[Source data]
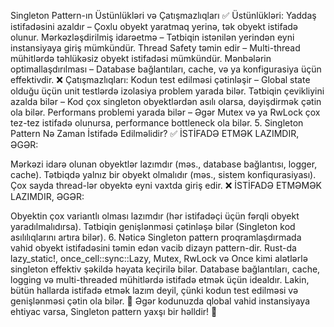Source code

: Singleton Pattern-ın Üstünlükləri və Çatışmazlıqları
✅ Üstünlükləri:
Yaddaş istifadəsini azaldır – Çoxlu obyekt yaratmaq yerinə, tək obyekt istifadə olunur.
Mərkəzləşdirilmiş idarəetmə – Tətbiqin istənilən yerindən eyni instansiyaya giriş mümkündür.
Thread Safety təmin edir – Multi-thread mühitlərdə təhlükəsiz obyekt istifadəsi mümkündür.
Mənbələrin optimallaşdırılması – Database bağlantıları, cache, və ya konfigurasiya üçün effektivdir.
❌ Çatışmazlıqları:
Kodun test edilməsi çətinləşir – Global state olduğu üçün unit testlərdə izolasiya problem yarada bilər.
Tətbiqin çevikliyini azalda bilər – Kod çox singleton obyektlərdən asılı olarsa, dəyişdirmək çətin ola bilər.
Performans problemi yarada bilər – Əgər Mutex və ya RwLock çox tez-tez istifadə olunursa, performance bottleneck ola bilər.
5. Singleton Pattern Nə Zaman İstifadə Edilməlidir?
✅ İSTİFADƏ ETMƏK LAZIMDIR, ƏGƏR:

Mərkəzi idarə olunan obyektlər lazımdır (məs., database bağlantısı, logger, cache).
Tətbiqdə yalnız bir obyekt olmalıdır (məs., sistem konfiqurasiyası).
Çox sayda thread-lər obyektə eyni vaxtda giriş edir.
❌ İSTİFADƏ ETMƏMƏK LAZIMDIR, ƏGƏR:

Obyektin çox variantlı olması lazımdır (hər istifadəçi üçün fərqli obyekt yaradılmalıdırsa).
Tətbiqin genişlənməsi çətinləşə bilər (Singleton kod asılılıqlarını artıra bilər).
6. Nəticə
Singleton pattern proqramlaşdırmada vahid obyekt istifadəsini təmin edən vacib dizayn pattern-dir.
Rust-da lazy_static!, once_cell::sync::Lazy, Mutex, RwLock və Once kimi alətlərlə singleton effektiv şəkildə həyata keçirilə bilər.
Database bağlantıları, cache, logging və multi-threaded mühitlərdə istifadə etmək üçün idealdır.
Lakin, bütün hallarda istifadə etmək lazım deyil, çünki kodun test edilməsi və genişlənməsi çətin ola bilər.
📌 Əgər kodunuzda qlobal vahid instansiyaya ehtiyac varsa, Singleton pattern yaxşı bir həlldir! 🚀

==

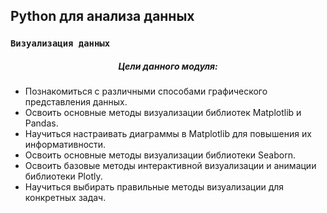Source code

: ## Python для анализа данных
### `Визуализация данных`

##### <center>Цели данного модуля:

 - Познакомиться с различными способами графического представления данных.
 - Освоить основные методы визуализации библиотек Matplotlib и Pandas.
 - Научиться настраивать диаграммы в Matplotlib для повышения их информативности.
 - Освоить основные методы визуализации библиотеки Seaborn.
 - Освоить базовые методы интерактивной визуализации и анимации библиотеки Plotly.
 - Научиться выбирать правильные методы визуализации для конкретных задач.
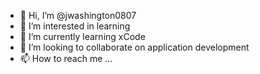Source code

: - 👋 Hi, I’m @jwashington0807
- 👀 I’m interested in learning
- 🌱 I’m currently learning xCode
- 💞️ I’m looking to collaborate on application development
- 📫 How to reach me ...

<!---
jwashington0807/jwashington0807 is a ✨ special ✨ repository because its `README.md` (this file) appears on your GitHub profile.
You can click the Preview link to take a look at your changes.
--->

==

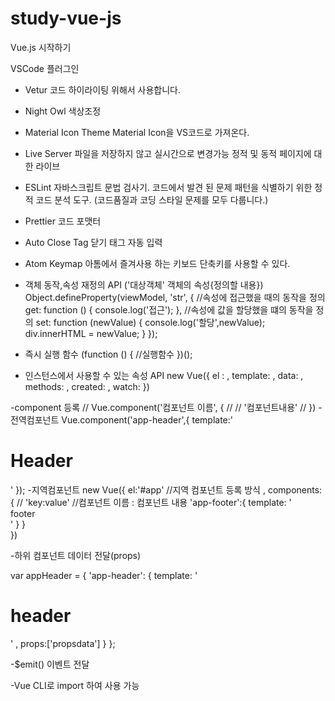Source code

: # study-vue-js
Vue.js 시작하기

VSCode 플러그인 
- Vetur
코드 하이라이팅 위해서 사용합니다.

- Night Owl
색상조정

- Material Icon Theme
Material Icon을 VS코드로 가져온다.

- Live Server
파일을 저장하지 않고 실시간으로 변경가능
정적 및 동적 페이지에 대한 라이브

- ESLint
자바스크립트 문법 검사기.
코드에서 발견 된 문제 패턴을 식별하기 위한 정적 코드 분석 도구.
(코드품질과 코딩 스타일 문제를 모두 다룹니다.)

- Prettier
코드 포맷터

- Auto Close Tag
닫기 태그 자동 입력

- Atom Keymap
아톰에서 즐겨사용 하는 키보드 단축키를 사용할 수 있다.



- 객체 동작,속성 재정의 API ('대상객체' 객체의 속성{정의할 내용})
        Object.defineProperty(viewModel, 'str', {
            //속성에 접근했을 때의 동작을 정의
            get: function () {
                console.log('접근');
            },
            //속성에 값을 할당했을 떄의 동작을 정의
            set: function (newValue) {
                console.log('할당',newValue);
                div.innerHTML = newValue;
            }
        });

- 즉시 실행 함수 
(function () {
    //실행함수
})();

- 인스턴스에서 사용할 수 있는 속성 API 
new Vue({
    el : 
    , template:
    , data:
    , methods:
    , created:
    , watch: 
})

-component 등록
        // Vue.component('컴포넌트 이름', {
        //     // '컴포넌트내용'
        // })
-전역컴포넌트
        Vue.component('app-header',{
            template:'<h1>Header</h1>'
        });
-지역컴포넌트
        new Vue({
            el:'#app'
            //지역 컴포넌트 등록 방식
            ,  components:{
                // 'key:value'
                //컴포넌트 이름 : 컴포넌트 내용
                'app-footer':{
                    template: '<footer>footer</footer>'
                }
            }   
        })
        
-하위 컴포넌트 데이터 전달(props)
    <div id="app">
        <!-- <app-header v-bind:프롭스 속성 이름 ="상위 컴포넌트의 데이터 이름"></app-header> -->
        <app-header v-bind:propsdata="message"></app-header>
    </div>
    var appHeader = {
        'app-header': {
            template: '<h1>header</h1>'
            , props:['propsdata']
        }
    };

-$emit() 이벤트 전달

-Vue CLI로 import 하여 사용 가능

THE TASK >> Each line of the data that includes the word "edir" counts once; report the total and nothing more.

WRITTEN SOLUTION >> 2